Your job is to return each record exactly, minus any pictures.

-- Extracted data follows --

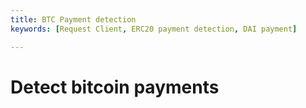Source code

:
 ```yaml
---
title: BTC Payment detection
keywords: [Request Client, ERC20 payment detection, DAI payment]

---
```


# Detect bitcoin payments


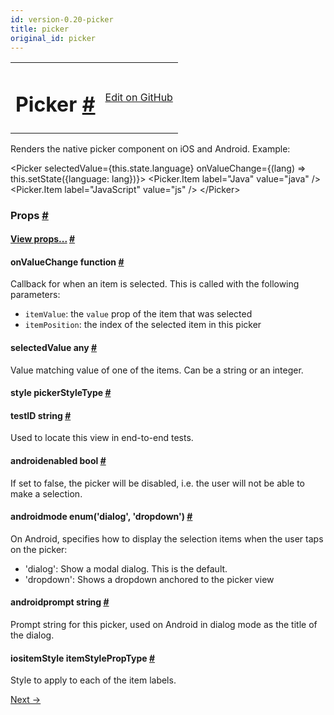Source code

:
 ```yaml
---
id: version-0.20-picker
title: picker
original_id: picker
---
```

<a id="content"></a><table width="100%"><tbody><tr><td><h1><a class="anchor" name="picker"></a>Picker <a class="hash-link" href="#picker">#</a></h1></td><td style="text-align:right;"><a target="_blank" href="https://github.com/facebook/react-native/blob/master/Libraries/Components/Picker/Picker.js">Edit on GitHub</a></td></tr></tbody></table><div><div><p>Renders the native picker component on iOS and Android. Example:</p><div class="prism language-javascript">&lt;Picker
  selectedValue<span class="token operator">=</span><span class="token punctuation">{</span><span class="token keyword">this</span><span class="token punctuation">.</span>state<span class="token punctuation">.</span>language<span class="token punctuation">}</span>
  onValueChange<span class="token operator">=</span><span class="token punctuation">{</span><span class="token punctuation">(</span>lang<span class="token punctuation">)</span> <span class="token operator">=</span><span class="token operator">&gt;</span> <span class="token keyword">this</span><span class="token punctuation">.</span><span class="token function">setState<span class="token punctuation">(</span></span><span class="token punctuation">{</span>language<span class="token punctuation">:</span> lang<span class="token punctuation">}</span><span class="token punctuation">)</span><span class="token punctuation">}</span><span class="token operator">&gt;</span>
  &lt;Picker<span class="token punctuation">.</span>Item label<span class="token operator">=</span><span class="token string">"Java"</span> value<span class="token operator">=</span><span class="token string">"java"</span> <span class="token operator">/</span><span class="token operator">&gt;</span>
  &lt;Picker<span class="token punctuation">.</span>Item label<span class="token operator">=</span><span class="token string">"JavaScript"</span> value<span class="token operator">=</span><span class="token string">"js"</span> <span class="token operator">/</span><span class="token operator">&gt;</span>
&lt;<span class="token operator">/</span>Picker<span class="token operator">&gt;</span></div></div><h3><a class="anchor" name="props"></a>Props <a class="hash-link" href="#props">#</a></h3><div class="props"><div class="prop"><h4 class="propTitle"><a class="anchor" name="view"></a><a href="docs/view.html#props">View props...</a> <a class="hash-link" href="#view">#</a></h4></div><div class="prop"><h4 class="propTitle"><a class="anchor" name="onvaluechange"></a>onValueChange <span class="propType">function</span> <a class="hash-link" href="#onvaluechange">#</a></h4><div><p>Callback for when an item is selected. This is called with the following parameters:
  - <code>itemValue</code>: the <code>value</code> prop of the item that was selected
  - <code>itemPosition</code>: the index of the selected item in this picker</p></div></div><div class="prop"><h4 class="propTitle"><a class="anchor" name="selectedvalue"></a>selectedValue <span class="propType">any</span> <a class="hash-link" href="#selectedvalue">#</a></h4><div><p>Value matching value of one of the items. Can be a string or an integer.</p></div></div><div class="prop"><h4 class="propTitle"><a class="anchor" name="style"></a>style <span class="propType">pickerStyleType</span> <a class="hash-link" href="#style">#</a></h4></div><div class="prop"><h4 class="propTitle"><a class="anchor" name="testid"></a>testID <span class="propType">string</span> <a class="hash-link" href="#testid">#</a></h4><div><p>Used to locate this view in end-to-end tests.</p></div></div><div class="prop"><h4 class="propTitle"><a class="anchor" name="enabled"></a><span class="platform">android</span>enabled <span class="propType">bool</span> <a class="hash-link" href="#enabled">#</a></h4><div><p>If set to false, the picker will be disabled, i.e. the user will not be able to make a
selection.</p></div></div><div class="prop"><h4 class="propTitle"><a class="anchor" name="mode"></a><span class="platform">android</span>mode <span class="propType">enum('dialog', 'dropdown')</span> <a class="hash-link" href="#mode">#</a></h4><div><p>On Android, specifies how to display the selection items when the user taps on the picker:</p><ul><li>'dialog': Show a modal dialog. This is the default.</li><li>'dropdown': Shows a dropdown anchored to the picker view</li></ul></div></div><div class="prop"><h4 class="propTitle"><a class="anchor" name="prompt"></a><span class="platform">android</span>prompt <span class="propType">string</span> <a class="hash-link" href="#prompt">#</a></h4><div><p>Prompt string for this picker, used on Android in dialog mode as the title of the dialog.</p></div></div><div class="prop"><h4 class="propTitle"><a class="anchor" name="itemstyle"></a><span class="platform">ios</span>itemStyle <span class="propType">itemStylePropType</span> <a class="hash-link" href="#itemstyle">#</a></h4><div><p>Style to apply to each of the item labels.</p></div></div></div></div><div class="docs-prevnext"><a class="docs-next" href="docs/progressbarandroid.html#content">Next →</a></div>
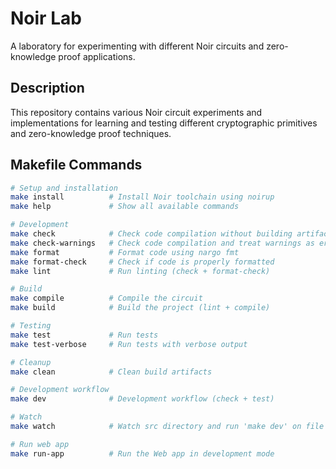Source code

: # Noir Lab

A laboratory for experimenting with different Noir circuits and zero-knowledge proof applications.

## Description

This repository contains various Noir circuit experiments and implementations for learning and testing different cryptographic primitives and zero-knowledge proof techniques.

## Makefile Commands

```bash
# Setup and installation
make install          # Install Noir toolchain using noirup
make help             # Show all available commands

# Development
make check            # Check code compilation without building artifacts
make check-warnings   # Check code compilation and treat warnings as errors
make format           # Format code using nargo fmt
make format-check     # Check if code is properly formatted
make lint             # Run linting (check + format-check)

# Build
make compile          # Compile the circuit
make build            # Build the project (lint + compile)

# Testing
make test             # Run tests
make test-verbose     # Run tests with verbose output

# Cleanup
make clean            # Clean build artifacts

# Development workflow
make dev              # Development workflow (check + test)

# Watch
make watch            # Watch src directory and run 'make dev' on file changes

# Run web app
make run-app          # Run the Web app in development mode
```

-- Extracted data concluded --

__Solution below__:
Source code

:
 ```yaml
---
title: BTC Payment detection
keywords: [Request Client, ERC20 payment detection, DAI payment]

---
```


# Detect bitcoin payments


Source code

:
 ```yaml
---
id: version-0.20-picker
title: picker
original_id: picker
---
```

<a id="content"></a><table width="100%"><tbody><tr><td><h1><a class="anchor" name="picker"></a>Picker <a class="hash-link" href="#picker">#</a></h1></td><td style="text-align:right;"><a target="_blank" href="https://github.com/facebook/react-native/blob/master/Libraries/Components/Picker/Picker.js">Edit on GitHub</a></td></tr></tbody></table><div><div><p>Renders the native picker component on iOS and Android. Example:</p><div class="prism language-javascript">&lt;Picker
  selectedValue<span class="token operator">=</span><span class="token punctuation">{</span><span class="token keyword">this</span><span class="token punctuation">.</span>state<span class="token punctuation">.</span>language<span class="token punctuation">}</span>
  onValueChange<span class="token operator">=</span><span class="token punctuation">{</span><span class="token punctuation">(</span>lang<span class="token punctuation">)</span> <span class="token operator">=</span><span class="token operator">&gt;</span> <span class="token keyword">this</span><span class="token punctuation">.</span><span class="token function">setState<span class="token punctuation">(</span></span><span class="token punctuation">{</span>language<span class="token punctuation">:</span> lang<span class="token punctuation">}</span><span class="token punctuation">)</span><span class="token punctuation">}</span><span class="token operator">&gt;</span>
  &lt;Picker<span class="token punctuation">.</span>Item label<span class="token operator">=</span><span class="token string">"Java"</span> value<span class="token operator">=</span><span class="token string">"java"</span> <span class="token operator">/</span><span class="token operator">&gt;</span>
  &lt;Picker<span class="token punctuation">.</span>Item label<span class="token operator">=</span><span class="token string">"JavaScript"</span> value<span class="token operator">=</span><span class="token string">"js"</span> <span class="token operator">/</span><span class="token operator">&gt;</span>
&lt;<span class="token operator">/</span>Picker<span class="token operator">&gt;</span></div></div><h3><a class="anchor" name="props"></a>Props <a class="hash-link" href="#props">#</a></h3><div class="props"><div class="prop"><h4 class="propTitle"><a class="anchor" name="view"></a><a href="docs/view.html#props">View props...</a> <a class="hash-link" href="#view">#</a></h4></div><div class="prop"><h4 class="propTitle"><a class="anchor" name="onvaluechange"></a>onValueChange <span class="propType">function</span> <a class="hash-link" href="#onvaluechange">#</a></h4><div><p>Callback for when an item is selected. This is called with the following parameters:
  - <code>itemValue</code>: the <code>value</code> prop of the item that was selected
  - <code>itemPosition</code>: the index of the selected item in this picker</p></div></div><div class="prop"><h4 class="propTitle"><a class="anchor" name="selectedvalue"></a>selectedValue <span class="propType">any</span> <a class="hash-link" href="#selectedvalue">#</a></h4><div><p>Value matching value of one of the items. Can be a string or an integer.</p></div></div><div class="prop"><h4 class="propTitle"><a class="anchor" name="style"></a>style <span class="propType">pickerStyleType</span> <a class="hash-link" href="#style">#</a></h4></div><div class="prop"><h4 class="propTitle"><a class="anchor" name="testid"></a>testID <span class="propType">string</span> <a class="hash-link" href="#testid">#</a></h4><div><p>Used to locate this view in end-to-end tests.</p></div></div><div class="prop"><h4 class="propTitle"><a class="anchor" name="enabled"></a><span class="platform">android</span>enabled <span class="propType">bool</span> <a class="hash-link" href="#enabled">#</a></h4><div><p>If set to false, the picker will be disabled, i.e. the user will not be able to make a
selection.</p></div></div><div class="prop"><h4 class="propTitle"><a class="anchor" name="mode"></a><span class="platform">android</span>mode <span class="propType">enum('dialog', 'dropdown')</span> <a class="hash-link" href="#mode">#</a></h4><div><p>On Android, specifies how to display the selection items when the user taps on the picker:</p><ul><li>'dialog': Show a modal dialog. This is the default.</li><li>'dropdown': Shows a dropdown anchored to the picker view</li></ul></div></div><div class="prop"><h4 class="propTitle"><a class="anchor" name="prompt"></a><span class="platform">android</span>prompt <span class="propType">string</span> <a class="hash-link" href="#prompt">#</a></h4><div><p>Prompt string for this picker, used on Android in dialog mode as the title of the dialog.</p></div></div><div class="prop"><h4 class="propTitle"><a class="anchor" name="itemstyle"></a><span class="platform">ios</span>itemStyle <span class="propType">itemStylePropType</span> <a class="hash-link" href="#itemstyle">#</a></h4><div><p>Style to apply to each of the item labels.</p></div></div></div></div><div class="docs-prevnext"><a class="docs-next" href="docs/progressbarandroid.html#content">Next →</a></div>
Source code

: # Noir Lab

A laboratory for experimenting with different Noir circuits and zero-knowledge proof applications.

## Description

This repository contains various Noir circuit experiments and implementations for learning and testing different cryptographic primitives and zero-knowledge proof techniques.

## Makefile Commands

```bash
# Setup and installation
make install          # Install Noir toolchain using noirup
make help             # Show all available commands

# Development
make check            # Check code compilation without building artifacts
make check-warnings   # Check code compilation and treat warnings as errors
make format           # Format code using nargo fmt
make format-check     # Check if code is properly formatted
make lint             # Run linting (check + format-check)

# Build
make compile          # Compile the circuit
make build            # Build the project (lint + compile)

# Testing
make test             # Run tests
make test-verbose     # Run tests with verbose output

# Cleanup
make clean            # Clean build artifacts

# Development workflow
make dev              # Development workflow (check + test)

# Watch
make watch            # Watch src directory and run 'make dev' on file changes

# Run web app
make run-app          # Run the Web app in development mode
```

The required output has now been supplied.